The next sound I heard was much less pleasant. It was not faint. It was the violent sound of vomiting. My sweet little actress in the wee morning hours of Mother’s Day was sick. She was sick and she was sick and she was sick again. Amazingly almost like clockwork every forty-five minutes.
Each time I’d get her cleaned up, find my way back to bed and just about fall back asleep when the cycle would start all over again. Up and down. Back and forth. The call and duty of motherhood beckoned me to care and comfort my sick child in her biggest time of need.
And the strangest thing happened; I didn’t mind. I didn’t mind the mess. I didn’t mind getting up. I didn’t mind the sleep I was losing. The only thing I felt in my heart was a swelling of joy, love and responsibility for this little fruit of my womb.
My little girl looked up at me between her tears and said in the softest, sweetest voice, “Thank you for helping me, Mommy. I’m sorry I am keeping you awake.”
I would have moved heaven and earth for her at that moment.
Later that morning when the sun was up, I stumbled around for a hot cup of coffee for myself and cold cereal for the boys, when I was cornered in the kitchen and showered with homemade cards. Reasons why I love my mom were drawn with scribbled marker. A flower from my daughter’s class and a homemade recipe book from my son’s preschool were presented along with a beautiful orchid corsage I wore proudly pinned to my bath robe.
These were my Mother’s Day presents.
My heart was so touched. My kids love me not because of my social status or for the size of my paycheck. They don’t care where I shop or what year our car is. They don’t mind if the house is dusty or the laundry is backed up.
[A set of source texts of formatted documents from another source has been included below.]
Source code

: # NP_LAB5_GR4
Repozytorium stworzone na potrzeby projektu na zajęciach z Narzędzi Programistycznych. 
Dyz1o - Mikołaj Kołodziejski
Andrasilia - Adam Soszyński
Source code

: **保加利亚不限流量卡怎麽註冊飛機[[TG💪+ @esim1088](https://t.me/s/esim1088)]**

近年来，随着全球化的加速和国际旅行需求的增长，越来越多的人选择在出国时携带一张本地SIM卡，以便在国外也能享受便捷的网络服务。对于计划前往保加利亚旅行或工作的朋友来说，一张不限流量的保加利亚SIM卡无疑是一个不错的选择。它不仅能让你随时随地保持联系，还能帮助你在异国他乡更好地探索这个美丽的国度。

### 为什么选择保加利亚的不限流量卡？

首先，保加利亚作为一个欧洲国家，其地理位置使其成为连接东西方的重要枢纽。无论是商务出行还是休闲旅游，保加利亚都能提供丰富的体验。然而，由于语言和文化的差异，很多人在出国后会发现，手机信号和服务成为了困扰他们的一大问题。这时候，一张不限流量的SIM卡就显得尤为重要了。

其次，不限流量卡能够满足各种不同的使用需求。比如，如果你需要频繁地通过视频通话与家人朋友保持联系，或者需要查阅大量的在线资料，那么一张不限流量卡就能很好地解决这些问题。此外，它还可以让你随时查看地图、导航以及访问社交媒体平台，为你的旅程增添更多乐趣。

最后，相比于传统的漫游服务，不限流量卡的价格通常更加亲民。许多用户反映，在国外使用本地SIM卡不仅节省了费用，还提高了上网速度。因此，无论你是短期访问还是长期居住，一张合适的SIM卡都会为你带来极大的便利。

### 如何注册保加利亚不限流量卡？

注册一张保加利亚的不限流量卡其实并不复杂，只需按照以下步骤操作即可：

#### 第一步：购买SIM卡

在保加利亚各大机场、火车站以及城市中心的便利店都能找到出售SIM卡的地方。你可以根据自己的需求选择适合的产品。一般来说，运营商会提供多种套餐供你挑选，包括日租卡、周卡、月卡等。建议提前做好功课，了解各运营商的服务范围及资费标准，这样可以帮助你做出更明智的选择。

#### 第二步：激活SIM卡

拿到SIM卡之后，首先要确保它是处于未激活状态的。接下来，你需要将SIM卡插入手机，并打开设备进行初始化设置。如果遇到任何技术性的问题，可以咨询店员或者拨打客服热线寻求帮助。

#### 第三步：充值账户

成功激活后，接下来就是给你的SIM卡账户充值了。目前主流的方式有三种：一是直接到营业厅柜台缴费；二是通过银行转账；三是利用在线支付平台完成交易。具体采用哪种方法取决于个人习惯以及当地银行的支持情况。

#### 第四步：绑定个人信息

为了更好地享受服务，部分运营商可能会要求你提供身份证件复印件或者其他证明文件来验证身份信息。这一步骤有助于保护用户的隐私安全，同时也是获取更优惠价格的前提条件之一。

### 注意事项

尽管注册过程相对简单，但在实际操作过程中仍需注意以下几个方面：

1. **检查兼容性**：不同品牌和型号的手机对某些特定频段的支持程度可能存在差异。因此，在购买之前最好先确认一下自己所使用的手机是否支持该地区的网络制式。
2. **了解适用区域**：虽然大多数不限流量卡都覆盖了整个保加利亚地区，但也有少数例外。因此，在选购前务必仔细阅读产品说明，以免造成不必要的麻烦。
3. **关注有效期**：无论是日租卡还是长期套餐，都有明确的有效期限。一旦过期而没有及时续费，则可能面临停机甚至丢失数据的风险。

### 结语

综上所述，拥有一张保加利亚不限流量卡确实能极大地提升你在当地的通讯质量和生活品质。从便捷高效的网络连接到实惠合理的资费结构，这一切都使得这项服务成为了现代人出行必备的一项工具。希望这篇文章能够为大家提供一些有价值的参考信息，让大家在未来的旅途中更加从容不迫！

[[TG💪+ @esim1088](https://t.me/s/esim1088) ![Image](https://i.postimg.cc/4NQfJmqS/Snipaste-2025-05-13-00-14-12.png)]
In my children’s artwork I learned they love me because we ride bikes, take walks and swing outside. My kids love me because I spend time with them and in my humble experience I’d rather stay up all night with a sick kid, hold her tight and be remembered for that than any degree I could hang or accomplishment I could acquire.
That Mother’s Day, between vomit and tissue paper flowers, I was reminded that the joy of motherhood is found in one place; through the eyes of her child.
This weekend ladies my Mother’s Day wish for you is not that you would see yourself through your reality but through the perceptions of your child. They think you’re a hero. They see you as their safe place. They don’t think you're inadequate at all. In fact, your kid thinks you're awesome!
So for Mother's Day this year I think you should embrace that truth wholeheartedly. Believe you are as great of a mom as your little one thinks you are. Why? Because you are, because the teenage years are right around the corner and because I’m the mom and I said so. That’s why.